RBI Report Highlights Banking Strength While Warning of Emerging Cyber Risks

India’s banking sector has achieved a significant milestone, with gross non-performing assets (NPAs) falling to a multi-decade low of 1.8 per cent as of March 31, 2026, according to the Reserve Bank of India’s latest Financial Stability Report (FSR). The report states that the country’s financial system remains resilient, supported by strong balance sheets across banks and non-banking financial institutions despite ongoing global economic uncertainties.

The RBI noted that India’s sound macroeconomic fundamentals have strengthened its ability to withstand external shocks better than many other economies. While global financial markets have remained largely stable despite geopolitical tensions, the central bank cautioned that rising oil prices and prolonged supply chain disruptions could increase exchange rate volatility in the coming months.
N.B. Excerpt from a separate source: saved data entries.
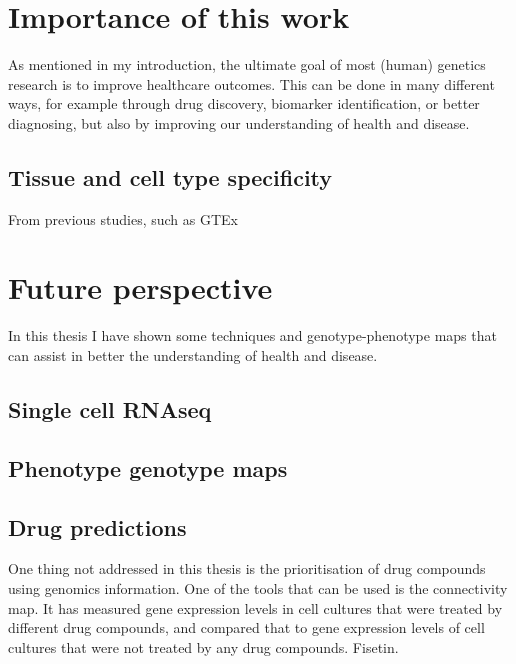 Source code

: \section{Importance of this work}
As mentioned in my introduction, the ultimate goal of most (human) genetics research is to improve healthcare outcomes. This can be done in many different ways, for example through drug discovery, biomarker identification, or better diagnosing, but also by improving our understanding of health and disease\cite{mcguireRoadAheadGenetics2020, claussnitzerBriefHistoryHuman2020e}.  

\subsection{Tissue and cell type specificity}
From previous studies, such as GTEx\cite{lonsdaleGenotypeTissueExpressionGTEx2013}

\section{Future perspective}
In this thesis I have shown some techniques and genotype-phenotype maps that can assist in better the understanding of health and disease. 

\subsection{Single cell RNAseq}
\subsection{Phenotype genotype maps}
\subsection{Drug predictions}
One thing not addressed in this thesis is the prioritisation of drug compounds using genomics information. One of the tools that can be used is the connectivity map\cite{lambConnectivityMapUsing2006}. It has measured gene expression levels in cell cultures that were treated by different drug compounds, and compared that to gene expression levels of cell cultures that were not treated by any drug compounds. Fisetin\cite{gibbsHumanGenomeProject2020}.  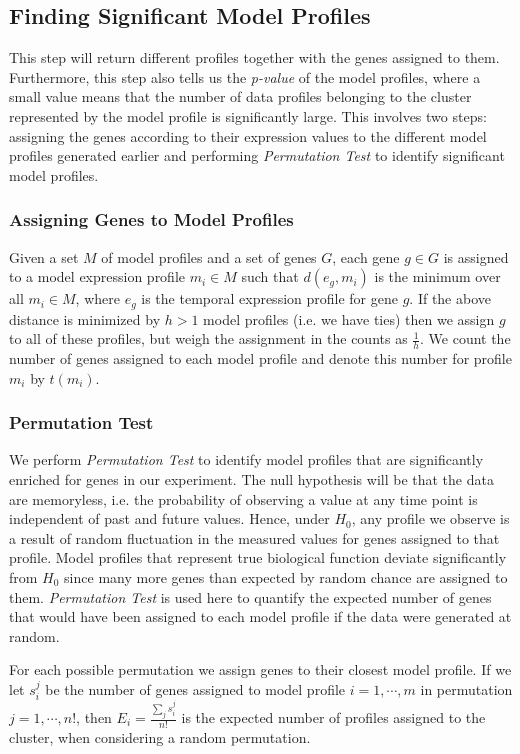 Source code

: \subsection{Finding Significant Model Profiles}
This step will return different profiles together with the genes assigned to them. Furthermore, this step also tells us the \textit{p-value} of the model profiles, where a small value means that the number of data profiles belonging to the cluster represented by the model profile is significantly large. This involves two steps: assigning the genes according to their expression values to the different model profiles generated earlier and performing \textit{Permutation Test} to identify significant model profiles.

\subsubsection{Assigning Genes to Model Profiles}
Given a set $M$ of model profiles and a set of genes $G$, each gene $g \in G$ is assigned to a model expression profile $m_i \in M$ such that $d(e_g, m_i)$ is the minimum over all $m_i \in M$, where $e_g$ is the temporal expression profile for gene $g$. If the above distance is minimized by $h>1$ model profiles (i.e. we have ties) then we assign $g$ to all of these profiles, but weigh the assignment in the counts as $\frac{1}{h}$. We count the number of genes assigned to each model profile and denote this number for profile $m_i$ by $t(m_i)$.

\subsubsection{Permutation Test}
We perform \textit{Permutation Test} to identify model profiles that are significantly enriched for genes in our experiment. The null hypothesis will be that the data are memoryless, i.e. the probability of observing a value at any time point is independent of past and future values. Hence, under $H_0$, any profile we observe is a result of random fluctuation in the measured values for genes assigned to that profile. Model profiles that represent true biological function deviate significantly from $H_0$ since many more genes than expected by random chance are assigned to them. \textit{Permutation Test} is used here to quantify the expected number of genes that would have been assigned to each model profile if the data were generated at random. 

For each possible permutation we assign genes to their closest model profile. If we let $s_i^j$ be the number of genes assigned to model profile $i = 1,\cdots,m$ in permutation $j=1,\cdots,n!$, then $E_i = \frac{\sum_j s_i^j}{n!}$ is the expected number of profiles assigned to the cluster, when considering a random permutation.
The report also identified artificial intelligence-enabled cyberattacks as the most significant near-term cybersecurity threat facing the Indian banking system. To assess preparedness, the RBI conducted a survey of financial institutions, which found that banks have adopted robust cyber risk management practices, including regular vulnerability assessments and penetration testing of critical information systems.

However, the central bank emphasised that greater attention is needed to improve cybersecurity awareness and employee training, as human error continues to remain a key risk factor. The RBI said strengthening cyber resilience alongside maintaining financial stability will be essential as India’s banking sector continues its digital transformation and adapts to an increasingly complex threat landscape.